Sécurité publique et expulsions
Ainsi, le Choque de ordem, l’opération majeure de « sécurité publique » menée par les force de l’ordre dans les Favelas depuis près de 2 ans, est perçu par plusieurs comme une stratégie de ce système corrompu pour s’approprier les avantages que procurent les communautés… et il y en a ! Les montagnes où sont situées les communautés occupées par la police sont celles qui sont situées entre les quartiers les plus riches de la ville (et du monde, à bien des égards). Ce sont aussi celles qui ont les plus belles vues sur la mer et sont les plus proches des sites des J-O et de ceux de la coupe du monde de soccer. Ces deux événements servent de justifications à une série d’expulsions (150 000 au Brésil apprenait-on les 27 et 28 août 2011 au sommet des Comités populaires de la coupe du monde et des olympiques à Brasília). Lorsqu’on intensifie la présence militaire dans les communautés, l’existence des narcotrafiquants sert de légitimation à une opération beaucoup plus vaste de mise en marché de cette partie de l’espace urbain à l’approche de ces deux méga-événements.
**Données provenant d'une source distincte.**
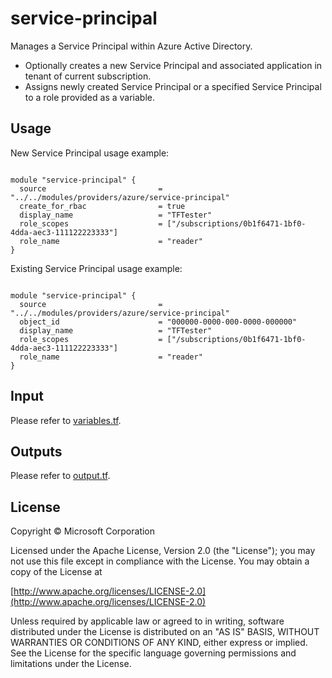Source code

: # service-principal

Manages a Service Principal within Azure Active Directory.

- Optionally creates a new Service Principal and associated application in tenant of current subscription.
- Assigns newly created Service Principal or a specified Service Principal to a role provided as a variable.

## Usage

New Service Principal usage example:

```hcl

module "service-principal" {
  source                         = "../../modules/providers/azure/service-principal"
  create_for_rbac                = true
  display_name                   = "TFTester"
  role_scopes                    = ["/subscriptions/0b1f6471-1bf0-4dda-aec3-111122223333"]
  role_name                      = "reader"
}
```
Existing Service Principal usage example:

```hcl

module "service-principal" {
  source                         = "../../modules/providers/azure/service-principal"
  object_id                      = "000000-0000-000-0000-000000"
  display_name                   = "TFTester"
  role_scopes                    = ["/subscriptions/0b1f6471-1bf0-4dda-aec3-111122223333"]
  role_name                      = "reader"
}
```

## Input
Please refer to [variables.tf](./variables.tf).


## Outputs
Please refer to [output.tf](./output.tf).

## License
Copyright © Microsoft Corporation

Licensed under the Apache License, Version 2.0 (the "License");
you may not use this file except in compliance with the License.
You may obtain a copy of the License at 

[http://www.apache.org/licenses/LICENSE-2.0](http://www.apache.org/licenses/LICENSE-2.0)

Unless required by applicable law or agreed to in writing, software
distributed under the License is distributed on an "AS IS" BASIS,
WITHOUT WARRANTIES OR CONDITIONS OF ANY KIND, either express or implied.
See the License for the specific language governing permissions and
limitations under the License.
Dans ce contexte, Raquel Rolnik, rapporteuse spéciale de l’ONU sur le logement, a déposé en mai 2011 un rapport où elle révélait la gravité de l’atteinte aux droits des habitants de ces communautés à qui aucune information n’est donnée quant aux intentions de la ville. Lorsque la justice décide d’expulser une famille de sa demeure, l’ordre est effectif immédiatement et aucune information n’est donnée quant à savoir où et dans quelles conditions les expulsés se retrouveront. Face à cela, il y a quelque temps déjà que les Cariocas les plus pauvres se demandent ce qu’ils ont à gagner des J-O. et de la Coupe du Monde.
En 2011, deux ans après que le court métrage de Meirelles ait été utilisé par le comité olympique brésilien, deux chercheurs pourtant extrêmement critiques des jeux et de leurs effets sur la société carioca et sa ville m’expliquaient à quel point ils avaient été eux-mêmes émus par le film. Lorsque se tiendra la Coupe du Monde, lorsque la flamme olympique traversera la ville, les images retransmises en direct à travers le monde laisseront-elles voir cet urbanisme bousculé, traversé par les tensions et les inégalités ou, comme dans le film de Meirelles, fera-t-on uniquement briller les plus beaux atours de Rio ? Ces atours qui étaient publics et qui seront alors à vendre ?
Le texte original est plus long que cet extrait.